Pictures paired with source code:
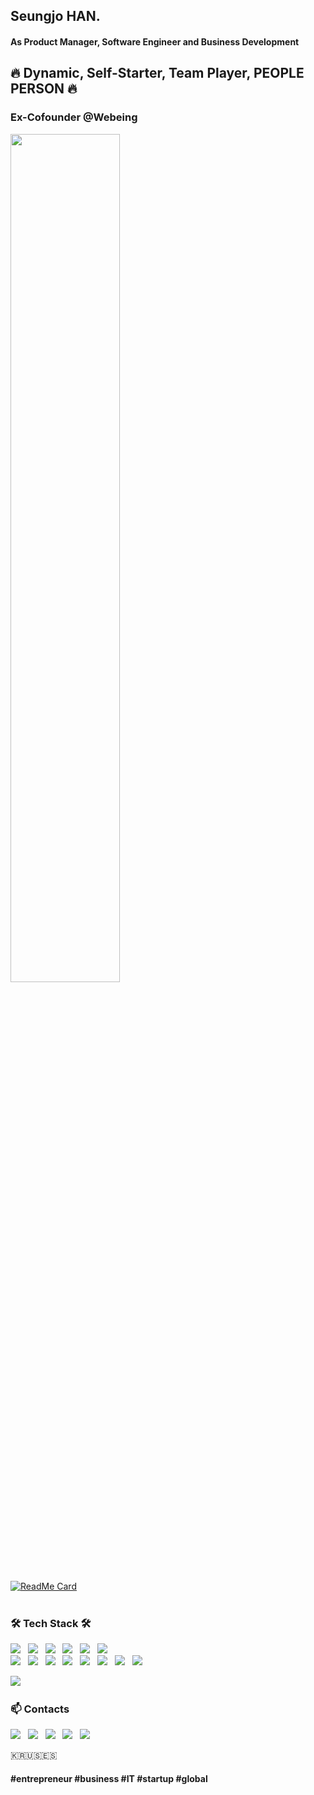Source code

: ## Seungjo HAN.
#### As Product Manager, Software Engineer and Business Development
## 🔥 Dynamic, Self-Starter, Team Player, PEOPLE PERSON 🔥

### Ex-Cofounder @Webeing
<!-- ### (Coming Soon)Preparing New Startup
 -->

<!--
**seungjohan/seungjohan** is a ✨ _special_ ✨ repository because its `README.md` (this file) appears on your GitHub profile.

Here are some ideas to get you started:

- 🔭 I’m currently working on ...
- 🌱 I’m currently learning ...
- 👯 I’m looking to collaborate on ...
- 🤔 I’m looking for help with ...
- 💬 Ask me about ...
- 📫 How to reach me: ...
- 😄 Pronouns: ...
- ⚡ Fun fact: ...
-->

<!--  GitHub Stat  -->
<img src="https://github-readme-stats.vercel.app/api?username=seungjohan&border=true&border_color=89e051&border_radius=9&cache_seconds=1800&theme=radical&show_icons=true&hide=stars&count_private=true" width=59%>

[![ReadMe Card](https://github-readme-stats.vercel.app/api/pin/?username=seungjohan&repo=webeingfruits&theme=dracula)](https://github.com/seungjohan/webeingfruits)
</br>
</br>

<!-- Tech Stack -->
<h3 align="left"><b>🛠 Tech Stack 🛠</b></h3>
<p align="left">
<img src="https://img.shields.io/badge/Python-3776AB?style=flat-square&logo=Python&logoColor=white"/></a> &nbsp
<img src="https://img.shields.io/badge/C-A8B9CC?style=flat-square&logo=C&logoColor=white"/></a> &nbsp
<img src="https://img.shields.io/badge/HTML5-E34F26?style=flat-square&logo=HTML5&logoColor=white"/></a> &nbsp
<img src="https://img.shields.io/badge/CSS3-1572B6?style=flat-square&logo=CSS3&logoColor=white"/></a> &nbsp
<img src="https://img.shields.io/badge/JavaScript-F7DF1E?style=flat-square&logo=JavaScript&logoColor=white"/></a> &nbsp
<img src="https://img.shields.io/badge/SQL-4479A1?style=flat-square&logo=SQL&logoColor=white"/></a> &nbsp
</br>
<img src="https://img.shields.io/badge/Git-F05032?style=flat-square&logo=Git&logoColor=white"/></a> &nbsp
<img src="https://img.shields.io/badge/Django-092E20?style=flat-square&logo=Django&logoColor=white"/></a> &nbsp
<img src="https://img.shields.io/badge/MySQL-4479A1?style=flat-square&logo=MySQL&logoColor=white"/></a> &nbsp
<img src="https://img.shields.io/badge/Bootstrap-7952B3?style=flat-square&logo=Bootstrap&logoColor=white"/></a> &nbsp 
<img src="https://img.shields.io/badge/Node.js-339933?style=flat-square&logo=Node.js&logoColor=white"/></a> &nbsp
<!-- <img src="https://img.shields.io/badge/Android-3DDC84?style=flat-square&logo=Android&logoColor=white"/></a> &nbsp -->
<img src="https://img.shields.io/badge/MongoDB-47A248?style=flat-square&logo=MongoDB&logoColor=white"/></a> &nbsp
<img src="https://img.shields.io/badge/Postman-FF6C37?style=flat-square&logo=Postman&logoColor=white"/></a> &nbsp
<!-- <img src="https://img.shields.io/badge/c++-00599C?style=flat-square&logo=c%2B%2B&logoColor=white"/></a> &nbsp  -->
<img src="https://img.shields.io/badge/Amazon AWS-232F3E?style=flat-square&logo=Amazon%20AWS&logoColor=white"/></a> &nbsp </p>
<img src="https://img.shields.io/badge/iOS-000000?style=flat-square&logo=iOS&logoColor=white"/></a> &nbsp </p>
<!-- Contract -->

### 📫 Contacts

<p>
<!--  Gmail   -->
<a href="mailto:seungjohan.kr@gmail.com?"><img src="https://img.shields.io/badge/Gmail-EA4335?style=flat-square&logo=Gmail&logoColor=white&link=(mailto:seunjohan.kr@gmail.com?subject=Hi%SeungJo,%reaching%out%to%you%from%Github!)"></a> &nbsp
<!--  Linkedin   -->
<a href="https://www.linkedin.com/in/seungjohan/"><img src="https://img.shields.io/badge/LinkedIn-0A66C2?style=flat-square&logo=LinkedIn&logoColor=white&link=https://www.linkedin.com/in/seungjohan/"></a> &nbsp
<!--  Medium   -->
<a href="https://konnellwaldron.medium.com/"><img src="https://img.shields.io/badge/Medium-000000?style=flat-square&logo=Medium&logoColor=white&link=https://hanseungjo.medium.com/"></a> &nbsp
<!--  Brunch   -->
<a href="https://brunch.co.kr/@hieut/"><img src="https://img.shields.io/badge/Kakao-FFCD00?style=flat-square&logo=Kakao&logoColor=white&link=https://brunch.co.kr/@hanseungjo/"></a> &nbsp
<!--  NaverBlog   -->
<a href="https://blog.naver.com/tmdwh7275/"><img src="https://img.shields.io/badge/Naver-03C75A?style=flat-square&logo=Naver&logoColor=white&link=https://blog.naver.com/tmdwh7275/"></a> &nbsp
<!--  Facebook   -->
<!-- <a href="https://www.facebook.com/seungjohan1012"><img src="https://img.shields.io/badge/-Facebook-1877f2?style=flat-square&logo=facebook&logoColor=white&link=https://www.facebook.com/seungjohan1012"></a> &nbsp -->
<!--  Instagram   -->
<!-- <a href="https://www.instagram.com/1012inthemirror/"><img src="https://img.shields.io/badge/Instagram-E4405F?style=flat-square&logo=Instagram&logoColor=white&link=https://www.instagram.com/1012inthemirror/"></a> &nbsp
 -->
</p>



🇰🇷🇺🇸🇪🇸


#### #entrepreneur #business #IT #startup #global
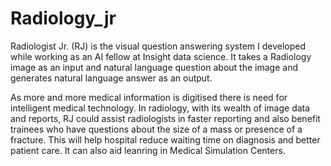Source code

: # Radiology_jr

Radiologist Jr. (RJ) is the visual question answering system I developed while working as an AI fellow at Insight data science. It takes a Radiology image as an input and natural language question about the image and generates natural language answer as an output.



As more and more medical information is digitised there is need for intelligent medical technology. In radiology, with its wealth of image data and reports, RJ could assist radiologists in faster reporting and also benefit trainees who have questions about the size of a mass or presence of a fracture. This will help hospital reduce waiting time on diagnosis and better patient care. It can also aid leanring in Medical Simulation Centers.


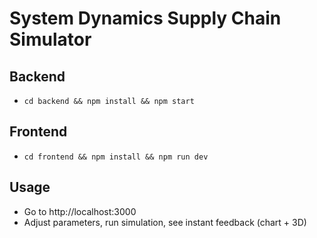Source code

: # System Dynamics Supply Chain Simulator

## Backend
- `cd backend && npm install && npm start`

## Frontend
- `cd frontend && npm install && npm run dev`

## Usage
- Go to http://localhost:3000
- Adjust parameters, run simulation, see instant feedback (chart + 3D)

ASSIGNMENT
Your answer should be the lines from the one containing "## Frontend" through the end of the records, both included, output exactly and with nothing added.

RESULT OF THIS EXERCISE
## Frontend
- `cd frontend && npm install && npm run dev`

## Usage
- Go to http://localhost:3000
- Adjust parameters, run simulation, see instant feedback (chart + 3D)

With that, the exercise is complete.